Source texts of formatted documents
——————

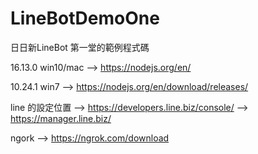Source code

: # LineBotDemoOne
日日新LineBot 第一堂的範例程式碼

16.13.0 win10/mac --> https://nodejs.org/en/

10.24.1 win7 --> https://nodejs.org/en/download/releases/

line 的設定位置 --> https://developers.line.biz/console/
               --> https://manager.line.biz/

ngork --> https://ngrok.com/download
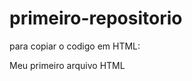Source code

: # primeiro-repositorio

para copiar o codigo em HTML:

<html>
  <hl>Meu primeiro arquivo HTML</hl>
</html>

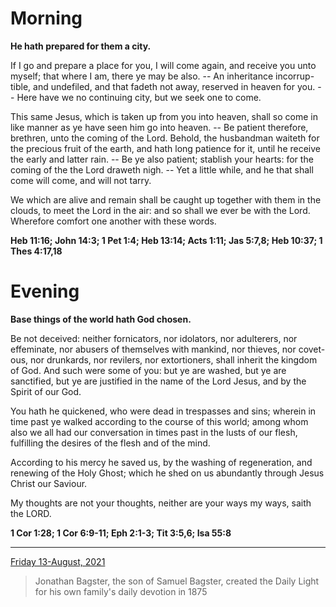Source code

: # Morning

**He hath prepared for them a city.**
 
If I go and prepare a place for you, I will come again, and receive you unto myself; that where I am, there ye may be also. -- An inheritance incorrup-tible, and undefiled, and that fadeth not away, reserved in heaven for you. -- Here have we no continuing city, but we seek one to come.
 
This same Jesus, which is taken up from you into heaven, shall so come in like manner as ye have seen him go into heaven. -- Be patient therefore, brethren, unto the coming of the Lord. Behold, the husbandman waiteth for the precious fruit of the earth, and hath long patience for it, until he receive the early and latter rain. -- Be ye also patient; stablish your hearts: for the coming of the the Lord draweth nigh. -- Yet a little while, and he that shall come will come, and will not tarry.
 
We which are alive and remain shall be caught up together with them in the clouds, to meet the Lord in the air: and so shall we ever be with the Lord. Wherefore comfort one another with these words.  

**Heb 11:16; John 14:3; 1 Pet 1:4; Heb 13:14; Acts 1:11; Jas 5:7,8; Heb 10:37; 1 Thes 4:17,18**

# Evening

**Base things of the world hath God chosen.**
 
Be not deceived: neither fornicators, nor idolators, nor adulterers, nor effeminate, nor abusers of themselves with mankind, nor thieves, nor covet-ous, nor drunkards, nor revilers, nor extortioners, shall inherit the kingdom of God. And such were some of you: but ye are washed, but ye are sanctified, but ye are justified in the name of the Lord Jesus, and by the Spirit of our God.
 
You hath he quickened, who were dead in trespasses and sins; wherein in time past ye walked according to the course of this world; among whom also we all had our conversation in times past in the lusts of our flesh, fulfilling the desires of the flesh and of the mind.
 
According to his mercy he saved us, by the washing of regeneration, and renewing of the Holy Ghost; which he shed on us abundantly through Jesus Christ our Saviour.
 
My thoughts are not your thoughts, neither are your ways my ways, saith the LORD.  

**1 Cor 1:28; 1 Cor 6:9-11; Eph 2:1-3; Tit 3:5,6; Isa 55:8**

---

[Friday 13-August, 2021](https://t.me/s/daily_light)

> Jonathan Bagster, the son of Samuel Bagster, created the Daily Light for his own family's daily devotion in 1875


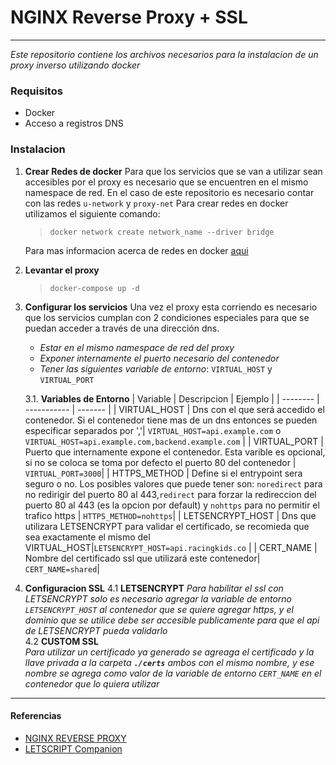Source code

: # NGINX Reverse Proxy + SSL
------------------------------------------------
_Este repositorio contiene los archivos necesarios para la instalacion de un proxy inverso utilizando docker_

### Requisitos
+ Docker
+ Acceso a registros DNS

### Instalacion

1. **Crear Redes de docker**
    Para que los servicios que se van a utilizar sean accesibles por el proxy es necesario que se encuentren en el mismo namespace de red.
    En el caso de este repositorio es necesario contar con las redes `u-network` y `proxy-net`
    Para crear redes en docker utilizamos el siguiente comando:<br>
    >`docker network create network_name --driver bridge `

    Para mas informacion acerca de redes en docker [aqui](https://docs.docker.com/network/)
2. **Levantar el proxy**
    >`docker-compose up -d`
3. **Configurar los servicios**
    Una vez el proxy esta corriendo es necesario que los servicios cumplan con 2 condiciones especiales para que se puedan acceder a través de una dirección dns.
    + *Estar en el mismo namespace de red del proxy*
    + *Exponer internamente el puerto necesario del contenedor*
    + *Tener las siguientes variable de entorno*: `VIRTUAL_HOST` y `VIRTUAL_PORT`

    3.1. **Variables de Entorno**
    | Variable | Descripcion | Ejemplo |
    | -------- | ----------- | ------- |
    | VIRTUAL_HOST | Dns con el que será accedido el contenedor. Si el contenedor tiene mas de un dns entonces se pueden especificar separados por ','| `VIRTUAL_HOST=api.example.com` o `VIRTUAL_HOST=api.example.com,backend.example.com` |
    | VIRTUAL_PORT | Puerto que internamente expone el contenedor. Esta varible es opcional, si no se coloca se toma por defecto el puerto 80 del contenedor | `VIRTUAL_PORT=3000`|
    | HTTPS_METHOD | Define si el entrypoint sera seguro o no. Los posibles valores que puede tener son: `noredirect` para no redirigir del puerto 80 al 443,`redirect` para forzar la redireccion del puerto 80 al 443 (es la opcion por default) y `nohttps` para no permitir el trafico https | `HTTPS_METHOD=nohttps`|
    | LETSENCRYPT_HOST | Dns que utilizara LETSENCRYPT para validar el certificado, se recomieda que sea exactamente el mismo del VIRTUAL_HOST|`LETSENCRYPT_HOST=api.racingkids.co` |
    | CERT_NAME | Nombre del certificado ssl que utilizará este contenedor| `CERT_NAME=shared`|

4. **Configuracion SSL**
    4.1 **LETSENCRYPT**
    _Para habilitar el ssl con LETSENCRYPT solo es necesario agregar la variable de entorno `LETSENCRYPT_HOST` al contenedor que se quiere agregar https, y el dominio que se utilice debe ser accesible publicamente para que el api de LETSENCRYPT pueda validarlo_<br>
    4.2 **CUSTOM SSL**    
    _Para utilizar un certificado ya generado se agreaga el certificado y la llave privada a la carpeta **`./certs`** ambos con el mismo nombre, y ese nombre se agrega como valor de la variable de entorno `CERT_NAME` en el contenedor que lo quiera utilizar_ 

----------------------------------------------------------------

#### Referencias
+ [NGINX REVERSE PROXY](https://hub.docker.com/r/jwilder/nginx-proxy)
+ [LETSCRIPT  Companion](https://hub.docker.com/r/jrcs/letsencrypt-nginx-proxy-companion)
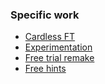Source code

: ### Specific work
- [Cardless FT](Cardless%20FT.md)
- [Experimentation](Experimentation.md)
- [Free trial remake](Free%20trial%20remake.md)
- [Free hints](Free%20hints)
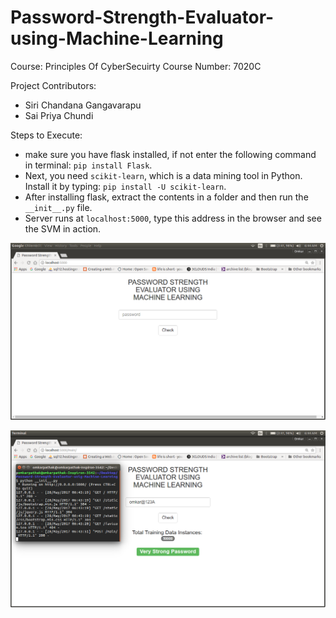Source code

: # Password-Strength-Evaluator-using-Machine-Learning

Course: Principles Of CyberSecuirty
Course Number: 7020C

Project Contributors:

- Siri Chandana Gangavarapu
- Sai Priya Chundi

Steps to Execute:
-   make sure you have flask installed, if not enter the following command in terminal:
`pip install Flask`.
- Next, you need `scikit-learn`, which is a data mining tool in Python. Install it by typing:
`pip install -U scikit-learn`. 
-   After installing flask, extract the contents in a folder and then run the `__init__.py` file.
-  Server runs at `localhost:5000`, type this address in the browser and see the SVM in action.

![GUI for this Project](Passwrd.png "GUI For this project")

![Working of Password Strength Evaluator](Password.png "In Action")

——————

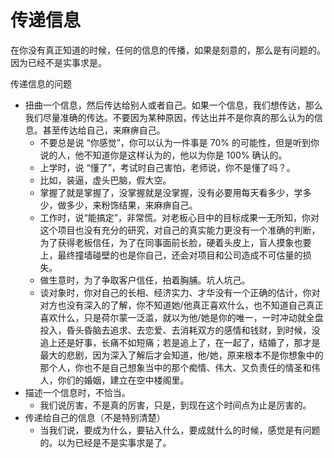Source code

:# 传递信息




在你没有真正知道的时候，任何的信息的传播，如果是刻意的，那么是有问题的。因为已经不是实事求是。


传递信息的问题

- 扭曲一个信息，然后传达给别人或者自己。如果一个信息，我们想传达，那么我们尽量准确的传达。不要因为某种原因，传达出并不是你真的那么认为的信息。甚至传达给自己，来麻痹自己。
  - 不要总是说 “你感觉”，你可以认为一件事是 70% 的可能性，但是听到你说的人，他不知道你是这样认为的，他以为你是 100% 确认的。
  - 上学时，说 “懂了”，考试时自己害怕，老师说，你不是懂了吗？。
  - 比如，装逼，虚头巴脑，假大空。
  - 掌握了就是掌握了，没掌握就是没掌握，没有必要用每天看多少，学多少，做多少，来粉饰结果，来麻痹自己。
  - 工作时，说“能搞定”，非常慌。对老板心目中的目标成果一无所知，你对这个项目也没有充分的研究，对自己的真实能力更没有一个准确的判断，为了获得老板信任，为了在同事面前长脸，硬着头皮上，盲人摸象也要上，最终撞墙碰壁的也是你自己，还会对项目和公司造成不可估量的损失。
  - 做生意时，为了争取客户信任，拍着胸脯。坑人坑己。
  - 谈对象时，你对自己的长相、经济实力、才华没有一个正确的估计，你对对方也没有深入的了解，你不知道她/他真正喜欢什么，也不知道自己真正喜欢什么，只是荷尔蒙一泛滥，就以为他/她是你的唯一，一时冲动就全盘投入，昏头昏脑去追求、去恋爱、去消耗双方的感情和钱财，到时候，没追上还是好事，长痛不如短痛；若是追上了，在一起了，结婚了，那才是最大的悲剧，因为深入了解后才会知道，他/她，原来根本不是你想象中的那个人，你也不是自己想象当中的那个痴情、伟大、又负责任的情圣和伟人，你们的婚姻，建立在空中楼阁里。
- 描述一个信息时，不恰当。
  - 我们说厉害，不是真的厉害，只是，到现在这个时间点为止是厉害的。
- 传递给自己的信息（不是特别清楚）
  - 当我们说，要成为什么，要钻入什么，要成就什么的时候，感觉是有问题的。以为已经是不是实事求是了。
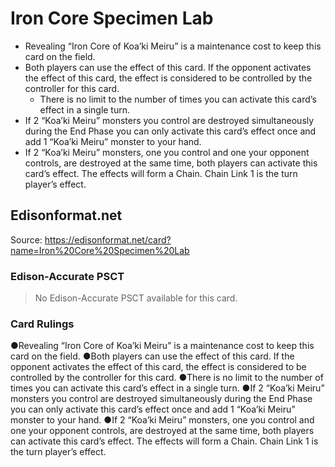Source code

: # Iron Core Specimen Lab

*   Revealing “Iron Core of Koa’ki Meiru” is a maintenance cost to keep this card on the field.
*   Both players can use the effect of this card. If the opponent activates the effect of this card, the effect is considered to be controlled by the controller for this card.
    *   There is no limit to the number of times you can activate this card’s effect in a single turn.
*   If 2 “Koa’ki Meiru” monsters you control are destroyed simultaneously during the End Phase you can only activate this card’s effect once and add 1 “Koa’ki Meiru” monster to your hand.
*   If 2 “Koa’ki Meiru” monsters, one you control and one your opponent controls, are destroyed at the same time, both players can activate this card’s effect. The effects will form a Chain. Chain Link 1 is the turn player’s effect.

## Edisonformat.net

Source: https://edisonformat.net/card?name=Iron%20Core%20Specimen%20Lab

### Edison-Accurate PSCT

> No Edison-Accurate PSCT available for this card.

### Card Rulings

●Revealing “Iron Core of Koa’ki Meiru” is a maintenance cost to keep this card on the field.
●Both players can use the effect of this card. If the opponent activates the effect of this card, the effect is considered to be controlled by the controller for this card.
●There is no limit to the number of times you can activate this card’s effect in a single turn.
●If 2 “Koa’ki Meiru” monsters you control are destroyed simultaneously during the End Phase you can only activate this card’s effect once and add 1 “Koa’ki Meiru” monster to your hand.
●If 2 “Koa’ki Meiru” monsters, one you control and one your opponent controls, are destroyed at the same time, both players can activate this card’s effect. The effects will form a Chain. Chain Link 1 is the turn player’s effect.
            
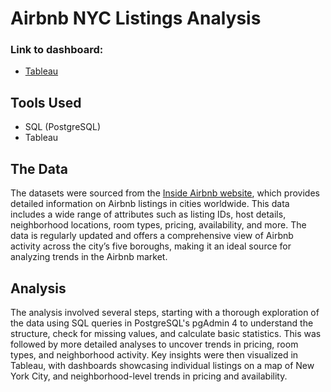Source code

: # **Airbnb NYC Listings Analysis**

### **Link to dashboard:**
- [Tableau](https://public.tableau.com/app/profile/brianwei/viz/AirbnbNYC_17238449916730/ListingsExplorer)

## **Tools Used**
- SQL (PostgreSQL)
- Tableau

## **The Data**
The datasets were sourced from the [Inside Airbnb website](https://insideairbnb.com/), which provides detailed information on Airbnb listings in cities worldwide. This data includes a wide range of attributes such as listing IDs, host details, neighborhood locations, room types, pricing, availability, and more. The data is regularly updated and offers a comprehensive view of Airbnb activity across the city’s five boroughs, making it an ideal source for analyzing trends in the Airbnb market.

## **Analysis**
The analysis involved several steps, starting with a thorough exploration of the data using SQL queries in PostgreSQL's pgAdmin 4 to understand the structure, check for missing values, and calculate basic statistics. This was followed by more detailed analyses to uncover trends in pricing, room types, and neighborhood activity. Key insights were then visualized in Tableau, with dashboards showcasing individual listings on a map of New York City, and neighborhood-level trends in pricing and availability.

——————

Aim of the exercise:
When you reach the line holding "installing flask, extract" in the records above, begin reproducing exactly, stop after the line holding "of Password Strength", and output nothing else.

Exercise response:
-   After installing flask, extract the contents in a folder and then run the `__init__.py` file.
-  Server runs at `localhost:5000`, type this address in the browser and see the SVM in action.

![GUI for this Project](Passwrd.png "GUI For this project")

![Working of Password Strength Evaluator](Password.png "In Action")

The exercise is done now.